Your objective
In the answer, each entry below appears exactly as given, and no picture appears at all.

(Collected data)
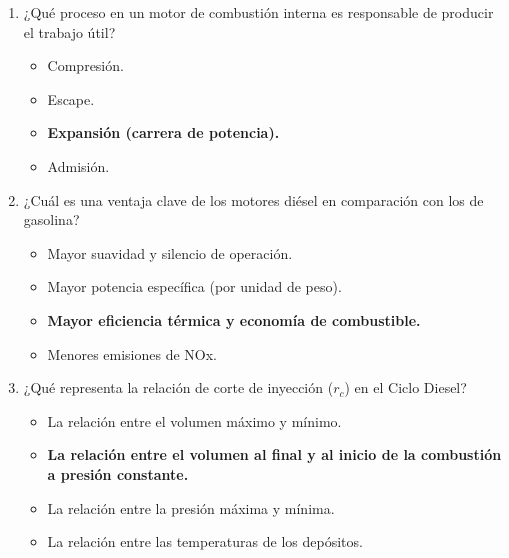 \documentclass{article}
\begin{document}
\begin{enumerate}[label=\arabic*.]
    \item ¿Qué proceso en un motor de combustión interna es responsable de producir el trabajo útil?
    \begin{itemize}[label=\alph*)]
        \item Compresión.
        \item Escape.
        \item \textbf{Expansión (carrera de potencia).}
        \item Admisión.
    \end{itemize}

    \item ¿Cuál es una ventaja clave de los motores diésel en comparación con los de gasolina?
    \begin{itemize}[label=\alph*)]
        \item Mayor suavidad y silencio de operación.
        \item Mayor potencia específica (por unidad de peso).
        \item \textbf{Mayor eficiencia térmica y economía de combustible.}
        \item Menores emisiones de NOx.
    \end{itemize}

    \item ¿Qué representa la relación de corte de inyección ($r_c$) en el Ciclo Diesel?
    \begin{itemize}[label=\alph*)]
        \item La relación entre el volumen máximo y mínimo.
        \item \textbf{La relación entre el volumen al final y al inicio de la combustión a presión constante.}
        \item La relación entre la presión máxima y mínima.
        \item La relación entre las temperaturas de los depósitos.
    \end{itemize}

\end{enumerate}
\end{document}
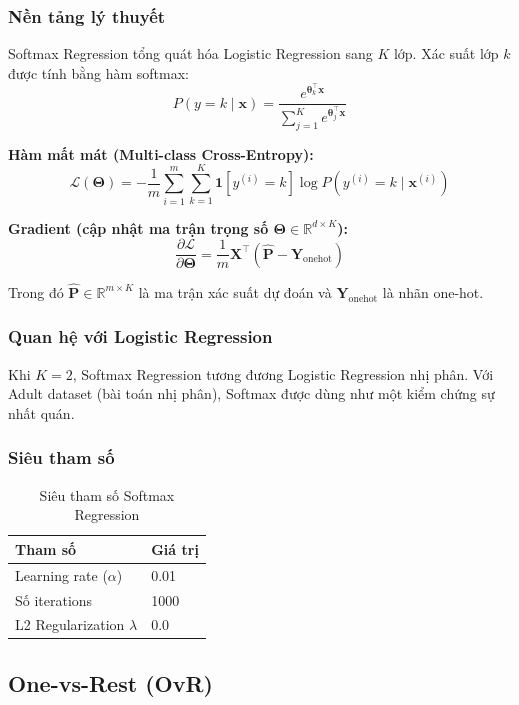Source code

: \documentclass[12pt, a4paper]{article}
\begin{document}
\subsubsection{Nền tảng lý thuyết}

Softmax Regression tổng quát hóa Logistic Regression sang $K$ lớp. Xác suất lớp $k$ được tính bằng hàm softmax:
$$P(y=k \mid \mathbf{x}) = \frac{e^{\boldsymbol{\theta}_k^\top \mathbf{x}}}{\sum_{j=1}^{K} e^{\boldsymbol{\theta}_j^\top \mathbf{x}}}$$

\textbf{Hàm mất mát (Multi-class Cross-Entropy):}
$$\mathcal{L}(\boldsymbol{\Theta}) = -\frac{1}{m}\sum_{i=1}^{m}\sum_{k=1}^{K} \mathbf{1}[y^{(i)}=k]\log P(y^{(i)}=k \mid \mathbf{x}^{(i)})$$

\textbf{Gradient (cập nhật ma trận trọng số $\boldsymbol{\Theta} \in \mathbb{R}^{d \times K}$):}
$$\frac{\partial \mathcal{L}}{\partial \boldsymbol{\Theta}} = \frac{1}{m}\mathbf{X}^\top(\hat{\mathbf{P}} - \mathbf{Y}_{\text{onehot}})$$

Trong đó $\hat{\mathbf{P}} \in \mathbb{R}^{m \times K}$ là ma trận xác suất dự đoán và $\mathbf{Y}_{\text{onehot}}$ là nhãn one-hot.

\subsubsection{Quan hệ với Logistic Regression}
Khi $K=2$, Softmax Regression tương đương Logistic Regression nhị phân. Với Adult dataset (bài toán nhị phân), Softmax được dùng như một kiểm chứng sự nhất quán.

\subsubsection{Siêu tham số}
\begin{table}[H]
  \centering
  \caption{Siêu tham số Softmax Regression}
  \begin{tabular}{ll}
    \toprule
    \textbf{Tham số} & \textbf{Giá trị} \\
    \midrule
    Learning rate ($\alpha$) & 0.01 \\
    Số iterations & 1000 \\
    L2 Regularization $\lambda$ & 0.0 \\
    \bottomrule
  \end{tabular}
\end{table}


\subsection{One-vs-Rest (OvR)}
\label{ssec:ovr}
\end{document}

Solution
 \documentclass{article}
\begin{document}
\begin{enumerate}[label=\arabic*.]
    \item ¿Qué proceso en un motor de combustión interna es responsable de producir el trabajo útil?
    \begin{itemize}[label=\alph*)]
        \item Compresión.
        \item Escape.
        \item \textbf{Expansión (carrera de potencia).}
        \item Admisión.
    \end{itemize}

    \item ¿Cuál es una ventaja clave de los motores diésel en comparación con los de gasolina?
    \begin{itemize}[label=\alph*)]
        \item Mayor suavidad y silencio de operación.
        \item Mayor potencia específica (por unidad de peso).
        \item \textbf{Mayor eficiencia térmica y economía de combustible.}
        \item Menores emisiones de NOx.
    \end{itemize}

    \item ¿Qué representa la relación de corte de inyección ($r_c$) en el Ciclo Diesel?
    \begin{itemize}[label=\alph*)]
        \item La relación entre el volumen máximo y mínimo.
        \item \textbf{La relación entre el volumen al final y al inicio de la combustión a presión constante.}
        \item La relación entre la presión máxima y mínima.
        \item La relación entre las temperaturas de los depósitos.
    \end{itemize}

\end{enumerate}
\end{document}
Source code

: \documentclass[12pt, a4paper]{article}
\begin{document}
\subsubsection{Nền tảng lý thuyết}

Softmax Regression tổng quát hóa Logistic Regression sang $K$ lớp. Xác suất lớp $k$ được tính bằng hàm softmax:
$$P(y=k \mid \mathbf{x}) = \frac{e^{\boldsymbol{\theta}_k^\top \mathbf{x}}}{\sum_{j=1}^{K} e^{\boldsymbol{\theta}_j^\top \mathbf{x}}}$$

\textbf{Hàm mất mát (Multi-class Cross-Entropy):}
$$\mathcal{L}(\boldsymbol{\Theta}) = -\frac{1}{m}\sum_{i=1}^{m}\sum_{k=1}^{K} \mathbf{1}[y^{(i)}=k]\log P(y^{(i)}=k \mid \mathbf{x}^{(i)})$$

\textbf{Gradient (cập nhật ma trận trọng số $\boldsymbol{\Theta} \in \mathbb{R}^{d \times K}$):}
$$\frac{\partial \mathcal{L}}{\partial \boldsymbol{\Theta}} = \frac{1}{m}\mathbf{X}^\top(\hat{\mathbf{P}} - \mathbf{Y}_{\text{onehot}})$$

Trong đó $\hat{\mathbf{P}} \in \mathbb{R}^{m \times K}$ là ma trận xác suất dự đoán và $\mathbf{Y}_{\text{onehot}}$ là nhãn one-hot.

\subsubsection{Quan hệ với Logistic Regression}
Khi $K=2$, Softmax Regression tương đương Logistic Regression nhị phân. Với Adult dataset (bài toán nhị phân), Softmax được dùng như một kiểm chứng sự nhất quán.

\subsubsection{Siêu tham số}
\begin{table}[H]
  \centering
  \caption{Siêu tham số Softmax Regression}
  \begin{tabular}{ll}
    \toprule
    \textbf{Tham số} & \textbf{Giá trị} \\
    \midrule
    Learning rate ($\alpha$) & 0.01 \\
    Số iterations & 1000 \\
    L2 Regularization $\lambda$ & 0.0 \\
    \bottomrule
  \end{tabular}
\end{table}


\subsection{One-vs-Rest (OvR)}
\label{ssec:ovr}
\end{document}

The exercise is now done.